The patient ombudsman will further have extensive powers including the power to require any officer, employee, director, shareholder or member of any health sector organization or any other person who provides services through or on behalf of a health sector organization to furnish or produce documents, things or information that, in his/her opinion, relate to a matter being investigated.  In addition, the patient ombudsman will have the authority to summon any of the individuals mentioned above and/ or any patient or former patient and examine them under oath; as well as the power to enter and inspect the premises of a health sector organization with consent and/or pursuant to a warrant.

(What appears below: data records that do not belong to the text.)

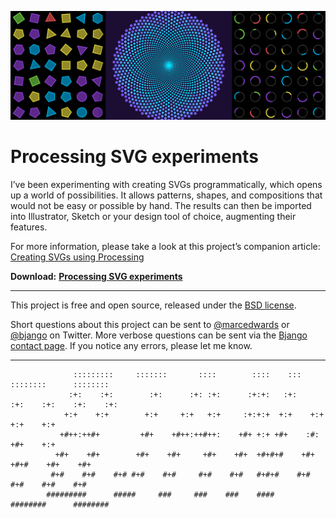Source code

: ![](Help/images/hero.png)

# Processing SVG experiments

I’ve been experimenting with creating SVGs programmatically, which opens up a world of possibilities. It allows patterns, shapes, and compositions that would not be easy or possible by hand. The results can then be imported into Illustrator, Sketch or your design tool of choice, augmenting their features.

For more information, please take a look at this project’s companion article: [Creating SVGs using Processing](https://bjango.com/articles/processingsvg/)

**Download:** **[Processing SVG experiments](https://github.com/bjango/Processing-SVG-experiments/archive/master.zip)**

-----

This project is free and open source, released under the [BSD license](https://github.com/bjango/Processing-SVG-experiments/blob/master/Help/License.md).

Short questions about this project can be sent to [@marcedwards](https://twitter.com/marcedwards) or [@bjango](https://twitter.com/bjango) on Twitter. More verbose questions can be sent via the [Bjango contact page](https://bjango.com/contact/). If you notice any errors, please let me know.

-----

```
              :::::::::     :::::::       ::::        ::::    :::     ::::::::      :::::::: 
             :+:    :+:        :+:      :+: :+:      :+:+:   :+:    :+:    :+:    :+:    :+: 
            +:+    +:+        +:+     +:+   +:+     :+:+:+  +:+    +:+           +:+    +:+  
           +#++:++#+         +#+    +#++:++#++:    +#+ +:+ +#+    :#:           +#+    +:+   
          +#+    +#+        +#+    +#+     +#+    +#+  +#+#+#    +#+   +#+#    +#+    +#+    
         #+#    #+#    #+# #+#    #+#     #+#    #+#   #+#+#    #+#    #+#    #+#    #+#     
        #########      #####     ###     ###    ###    ####     ########      ######## 
```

Creation of the patient ombudsman has raised several issues. For example, the fact that the patient ombudsman will be appointed by the Lieutenant Governor in Council and employed by the Ontario Health Quality Council (i.e. an employee of an agency of the government) has been questioned.  Being an officer of the Legislature of Ontario, appointed by the assembly, and reporting to the Legislature presents concerns with respect to accountability and objectivity as well as with the appearance of objectivity and accountability.[3]  Another issue that has been raised, is that that focusing on the individual patient fails to address the systemic issues that exist within the health care system and that are at the root of the issues affecting patients.  Similarly, it has beenargued that exempting the largest single budget item in Ontario from oversight by the Provincial Ombudsman and putting in place somebody who does not have the power to conduct the kind of systemic oversight that the Provincial Ombudsman has, is problematic.  Finally, there has been some concern that the Act prevents the patient ombudsman from investigating for-profit organizations, such as retirement homes. This is considered to be problematic, given, among other things, the number of reported instances of abuse by patients of these homes.